AIM OF THE TASK =>
Output exactly the lines from the first line of the records below through the line containing "#### 5. Model Fitting", both included, leaving out any pictures.

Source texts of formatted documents
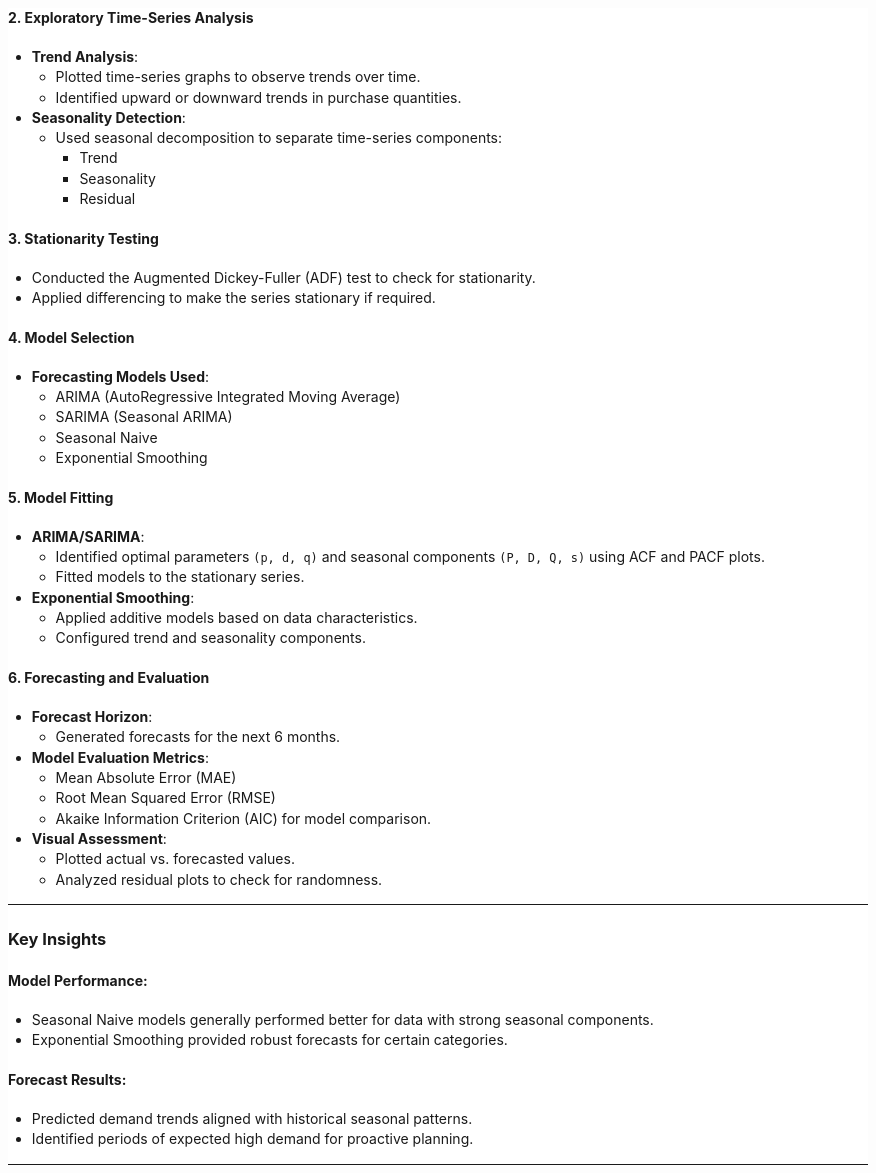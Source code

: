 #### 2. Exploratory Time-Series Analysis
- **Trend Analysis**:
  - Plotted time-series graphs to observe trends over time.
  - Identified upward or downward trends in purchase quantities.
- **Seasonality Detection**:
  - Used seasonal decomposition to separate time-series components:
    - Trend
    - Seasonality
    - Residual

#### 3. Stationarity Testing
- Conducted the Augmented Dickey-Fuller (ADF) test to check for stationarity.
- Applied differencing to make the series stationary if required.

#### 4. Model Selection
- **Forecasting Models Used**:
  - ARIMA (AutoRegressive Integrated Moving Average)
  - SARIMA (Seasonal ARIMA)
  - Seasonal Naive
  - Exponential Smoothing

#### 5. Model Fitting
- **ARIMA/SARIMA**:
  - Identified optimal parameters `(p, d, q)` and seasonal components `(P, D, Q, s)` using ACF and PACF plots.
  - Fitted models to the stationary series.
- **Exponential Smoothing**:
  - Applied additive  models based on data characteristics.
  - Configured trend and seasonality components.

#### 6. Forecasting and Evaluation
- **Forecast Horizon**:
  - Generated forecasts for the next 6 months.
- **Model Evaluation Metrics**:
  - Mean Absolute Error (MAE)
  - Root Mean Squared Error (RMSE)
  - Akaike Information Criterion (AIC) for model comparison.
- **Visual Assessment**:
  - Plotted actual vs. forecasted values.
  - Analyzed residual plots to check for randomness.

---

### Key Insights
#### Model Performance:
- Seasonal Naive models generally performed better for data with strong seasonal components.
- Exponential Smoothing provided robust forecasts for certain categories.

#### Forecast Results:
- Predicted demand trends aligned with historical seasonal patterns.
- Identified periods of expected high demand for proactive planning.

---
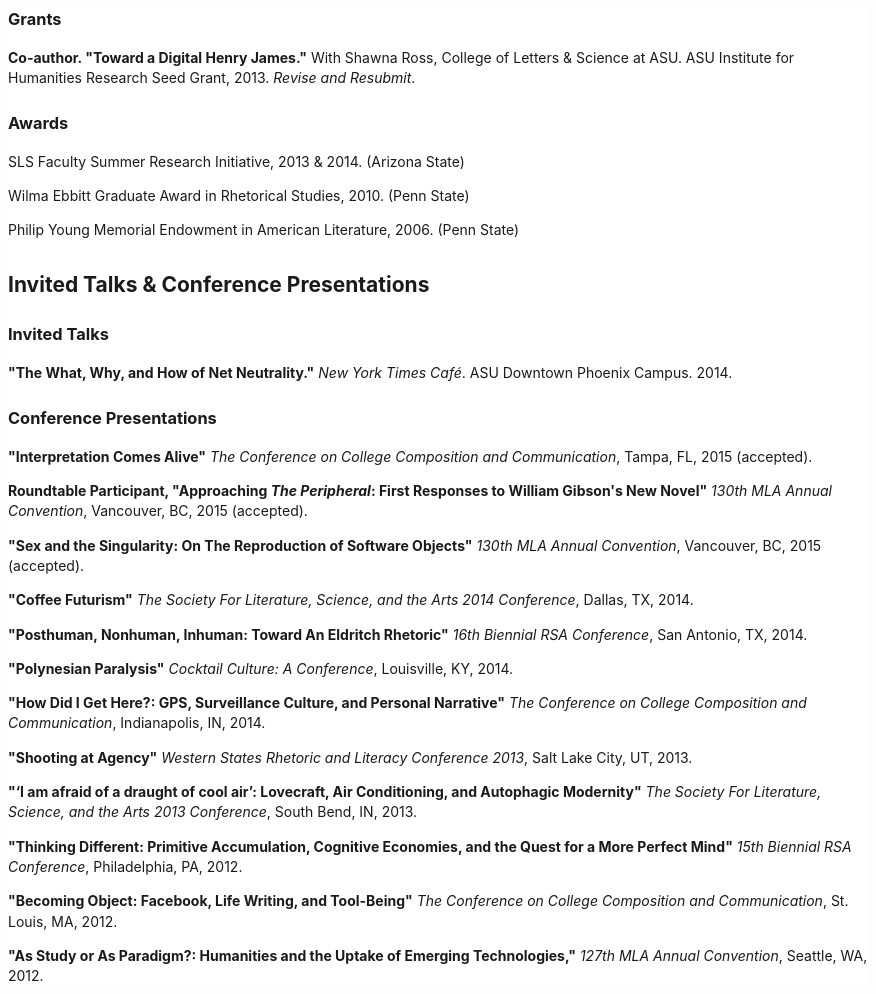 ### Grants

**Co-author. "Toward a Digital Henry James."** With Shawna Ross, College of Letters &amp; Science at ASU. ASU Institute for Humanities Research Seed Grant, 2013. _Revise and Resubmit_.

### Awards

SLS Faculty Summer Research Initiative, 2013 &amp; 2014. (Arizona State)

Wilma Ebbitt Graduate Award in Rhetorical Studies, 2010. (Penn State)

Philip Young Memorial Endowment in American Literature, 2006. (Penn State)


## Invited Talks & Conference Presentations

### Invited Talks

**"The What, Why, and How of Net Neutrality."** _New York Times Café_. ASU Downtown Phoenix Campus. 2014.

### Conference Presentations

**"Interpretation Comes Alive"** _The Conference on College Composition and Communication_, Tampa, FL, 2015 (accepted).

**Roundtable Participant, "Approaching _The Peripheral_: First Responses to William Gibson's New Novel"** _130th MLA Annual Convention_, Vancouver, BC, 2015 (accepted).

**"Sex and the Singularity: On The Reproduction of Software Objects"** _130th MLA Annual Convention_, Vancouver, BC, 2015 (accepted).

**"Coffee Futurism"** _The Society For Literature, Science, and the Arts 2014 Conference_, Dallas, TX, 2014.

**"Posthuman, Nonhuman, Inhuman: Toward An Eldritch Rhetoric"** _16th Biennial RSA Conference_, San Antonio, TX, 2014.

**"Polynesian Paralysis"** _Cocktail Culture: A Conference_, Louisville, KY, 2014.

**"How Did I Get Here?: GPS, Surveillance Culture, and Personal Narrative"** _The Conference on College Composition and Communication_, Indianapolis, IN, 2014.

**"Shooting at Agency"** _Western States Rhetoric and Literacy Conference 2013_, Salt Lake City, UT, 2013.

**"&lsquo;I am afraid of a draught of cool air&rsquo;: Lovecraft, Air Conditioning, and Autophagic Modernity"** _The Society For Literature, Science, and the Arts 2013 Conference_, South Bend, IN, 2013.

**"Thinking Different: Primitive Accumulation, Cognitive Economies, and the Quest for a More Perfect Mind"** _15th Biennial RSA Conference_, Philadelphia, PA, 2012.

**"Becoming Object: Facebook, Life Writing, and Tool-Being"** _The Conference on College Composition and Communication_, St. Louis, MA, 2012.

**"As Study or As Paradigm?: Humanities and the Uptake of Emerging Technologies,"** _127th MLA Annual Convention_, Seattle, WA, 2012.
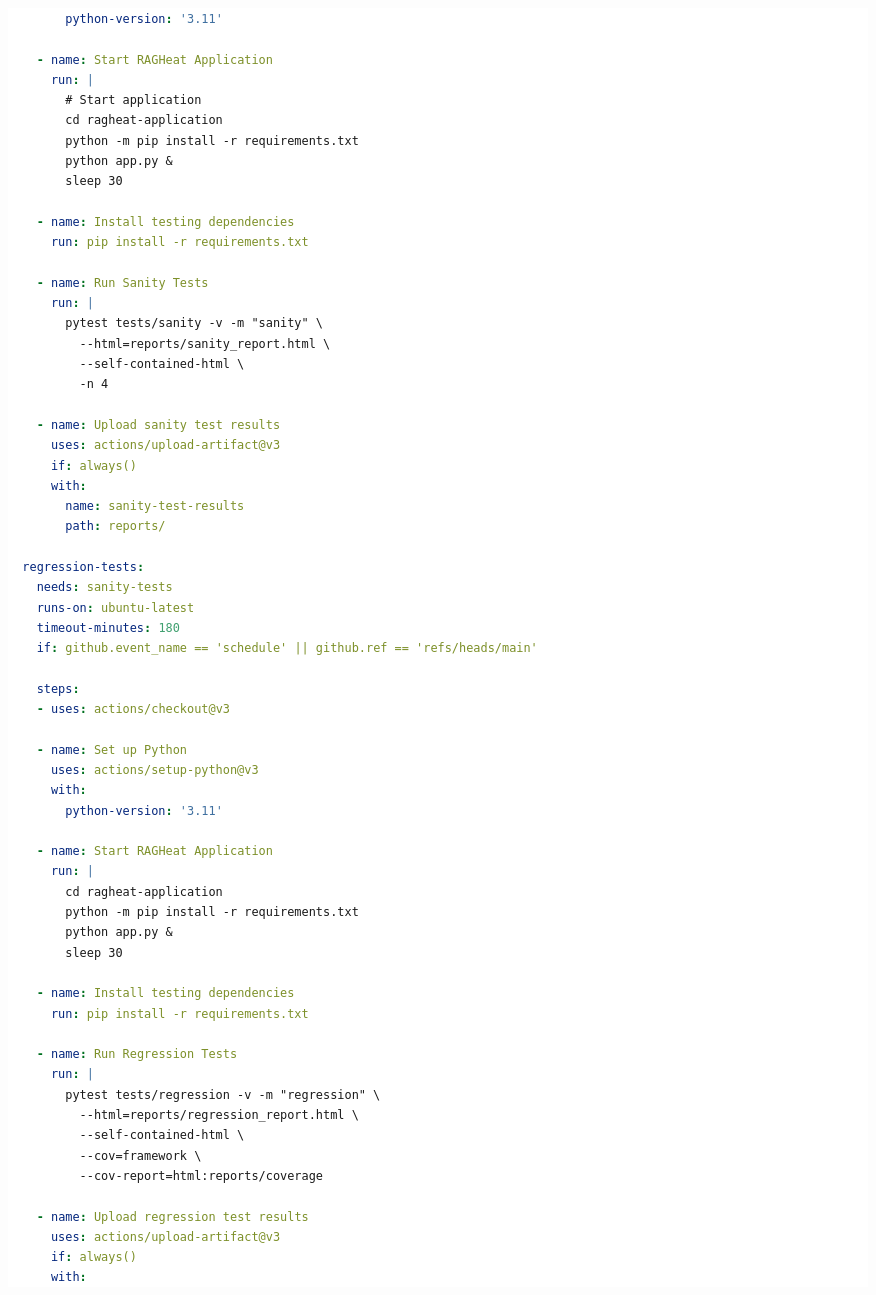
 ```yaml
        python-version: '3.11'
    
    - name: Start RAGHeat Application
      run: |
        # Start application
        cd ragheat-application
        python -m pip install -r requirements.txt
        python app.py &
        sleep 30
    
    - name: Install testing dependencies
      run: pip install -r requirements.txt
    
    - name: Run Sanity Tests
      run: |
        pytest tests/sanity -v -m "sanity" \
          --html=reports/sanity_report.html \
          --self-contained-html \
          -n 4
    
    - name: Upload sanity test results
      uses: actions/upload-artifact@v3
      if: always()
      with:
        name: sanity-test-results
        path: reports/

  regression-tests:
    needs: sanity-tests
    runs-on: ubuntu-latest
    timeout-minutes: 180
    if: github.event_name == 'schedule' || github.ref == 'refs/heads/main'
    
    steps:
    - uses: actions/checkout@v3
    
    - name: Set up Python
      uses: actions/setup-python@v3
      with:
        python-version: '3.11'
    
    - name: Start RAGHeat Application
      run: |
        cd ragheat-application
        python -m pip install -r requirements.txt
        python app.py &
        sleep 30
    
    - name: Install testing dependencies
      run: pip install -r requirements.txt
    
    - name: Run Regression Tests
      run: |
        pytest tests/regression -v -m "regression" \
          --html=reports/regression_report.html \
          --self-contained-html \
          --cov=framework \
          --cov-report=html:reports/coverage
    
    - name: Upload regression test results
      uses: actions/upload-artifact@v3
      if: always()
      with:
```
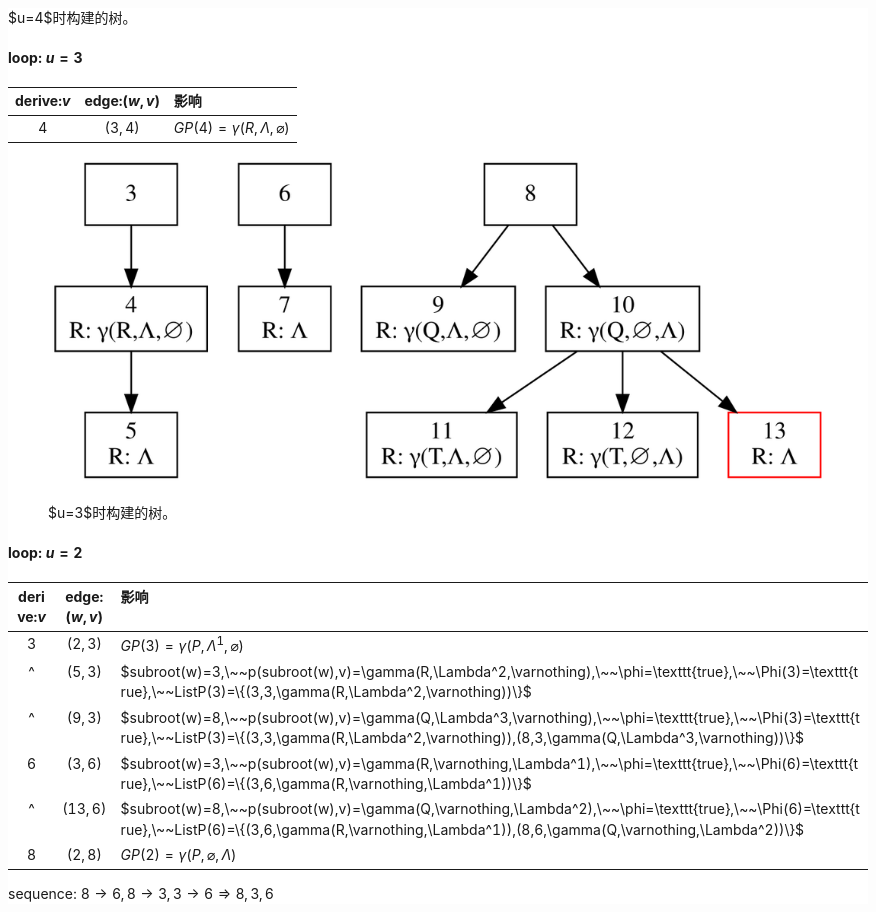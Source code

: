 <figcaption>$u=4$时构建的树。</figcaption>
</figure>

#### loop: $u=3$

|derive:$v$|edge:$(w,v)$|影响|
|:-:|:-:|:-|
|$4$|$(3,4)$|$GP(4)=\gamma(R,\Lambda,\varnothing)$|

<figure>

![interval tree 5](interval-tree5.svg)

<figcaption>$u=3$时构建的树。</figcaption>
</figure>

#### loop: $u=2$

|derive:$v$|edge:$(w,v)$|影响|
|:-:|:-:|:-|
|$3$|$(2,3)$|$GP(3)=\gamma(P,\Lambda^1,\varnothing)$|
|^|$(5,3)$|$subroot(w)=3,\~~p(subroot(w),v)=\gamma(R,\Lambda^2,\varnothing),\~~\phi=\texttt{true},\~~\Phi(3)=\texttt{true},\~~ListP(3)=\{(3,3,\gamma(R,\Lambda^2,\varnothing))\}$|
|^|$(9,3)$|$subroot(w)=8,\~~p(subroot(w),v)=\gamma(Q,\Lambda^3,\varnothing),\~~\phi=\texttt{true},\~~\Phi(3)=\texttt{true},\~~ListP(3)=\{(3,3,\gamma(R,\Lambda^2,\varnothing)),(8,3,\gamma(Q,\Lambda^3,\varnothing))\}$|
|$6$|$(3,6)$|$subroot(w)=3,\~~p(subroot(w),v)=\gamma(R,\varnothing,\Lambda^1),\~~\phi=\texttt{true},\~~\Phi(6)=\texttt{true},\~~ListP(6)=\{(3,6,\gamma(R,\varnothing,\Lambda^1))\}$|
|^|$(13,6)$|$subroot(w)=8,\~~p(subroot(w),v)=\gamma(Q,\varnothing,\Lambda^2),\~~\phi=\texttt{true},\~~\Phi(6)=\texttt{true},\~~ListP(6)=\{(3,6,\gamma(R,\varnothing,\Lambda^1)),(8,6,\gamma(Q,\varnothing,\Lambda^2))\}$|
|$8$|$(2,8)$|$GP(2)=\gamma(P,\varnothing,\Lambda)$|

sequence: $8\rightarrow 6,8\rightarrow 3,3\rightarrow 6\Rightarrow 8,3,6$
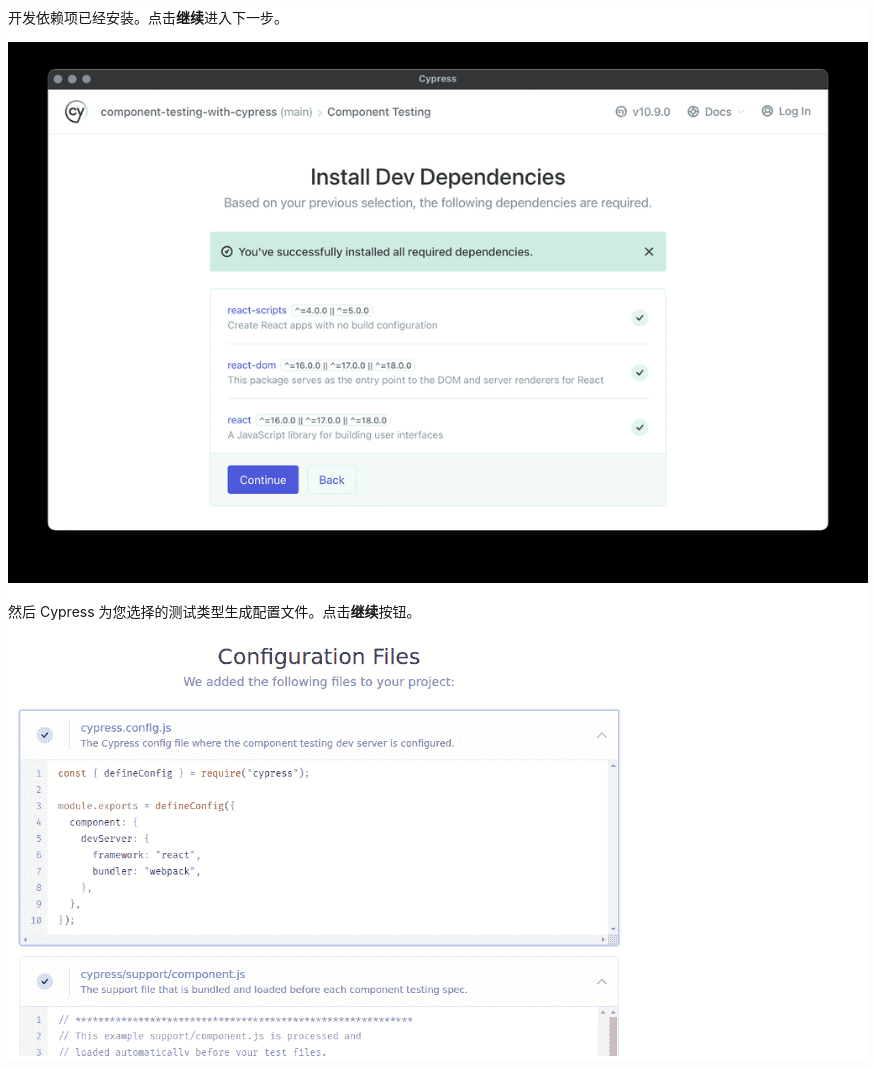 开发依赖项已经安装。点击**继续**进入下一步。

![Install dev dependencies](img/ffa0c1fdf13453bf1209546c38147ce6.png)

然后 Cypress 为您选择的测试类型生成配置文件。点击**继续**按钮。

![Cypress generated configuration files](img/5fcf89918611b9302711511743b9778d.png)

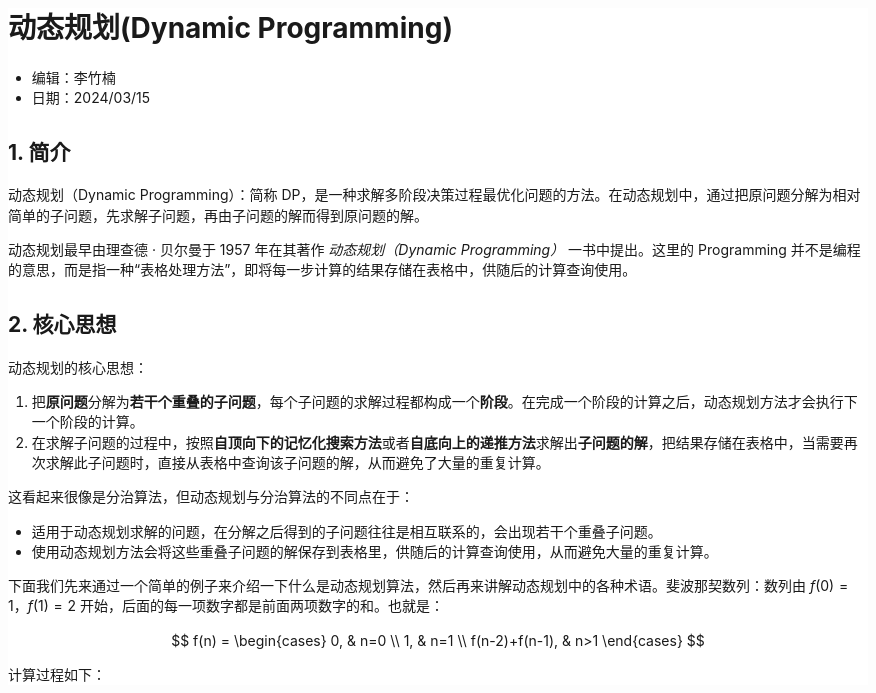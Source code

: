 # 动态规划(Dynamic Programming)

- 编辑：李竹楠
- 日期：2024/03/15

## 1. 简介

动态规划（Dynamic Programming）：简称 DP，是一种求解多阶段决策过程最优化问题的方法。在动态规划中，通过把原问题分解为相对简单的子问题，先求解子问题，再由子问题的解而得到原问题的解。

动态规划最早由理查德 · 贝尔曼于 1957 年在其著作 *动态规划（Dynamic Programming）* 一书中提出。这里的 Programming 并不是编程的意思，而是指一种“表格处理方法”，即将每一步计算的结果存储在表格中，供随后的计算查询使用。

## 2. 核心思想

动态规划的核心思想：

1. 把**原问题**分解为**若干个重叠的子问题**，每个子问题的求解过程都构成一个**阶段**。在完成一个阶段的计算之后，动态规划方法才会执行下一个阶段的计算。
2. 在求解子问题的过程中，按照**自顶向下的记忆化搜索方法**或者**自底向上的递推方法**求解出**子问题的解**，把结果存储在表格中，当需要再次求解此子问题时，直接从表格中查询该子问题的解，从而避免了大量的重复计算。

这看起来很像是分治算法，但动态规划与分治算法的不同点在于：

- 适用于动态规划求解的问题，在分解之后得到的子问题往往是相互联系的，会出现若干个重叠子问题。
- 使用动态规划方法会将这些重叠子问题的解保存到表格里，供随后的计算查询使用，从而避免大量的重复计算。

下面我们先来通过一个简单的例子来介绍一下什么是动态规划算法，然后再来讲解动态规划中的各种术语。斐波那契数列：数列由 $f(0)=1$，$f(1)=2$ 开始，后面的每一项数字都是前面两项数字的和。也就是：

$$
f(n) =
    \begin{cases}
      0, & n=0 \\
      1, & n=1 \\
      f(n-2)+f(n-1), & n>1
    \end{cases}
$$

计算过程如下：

ANSWER BOX =>
Source code

: #### 2. Exploratory Time-Series Analysis
- **Trend Analysis**:
  - Plotted time-series graphs to observe trends over time.
  - Identified upward or downward trends in purchase quantities.
- **Seasonality Detection**:
  - Used seasonal decomposition to separate time-series components:
    - Trend
    - Seasonality
    - Residual

#### 3. Stationarity Testing
- Conducted the Augmented Dickey-Fuller (ADF) test to check for stationarity.
- Applied differencing to make the series stationary if required.

#### 4. Model Selection
- **Forecasting Models Used**:
  - ARIMA (AutoRegressive Integrated Moving Average)
  - SARIMA (Seasonal ARIMA)
  - Seasonal Naive
  - Exponential Smoothing

#### 5. Model Fitting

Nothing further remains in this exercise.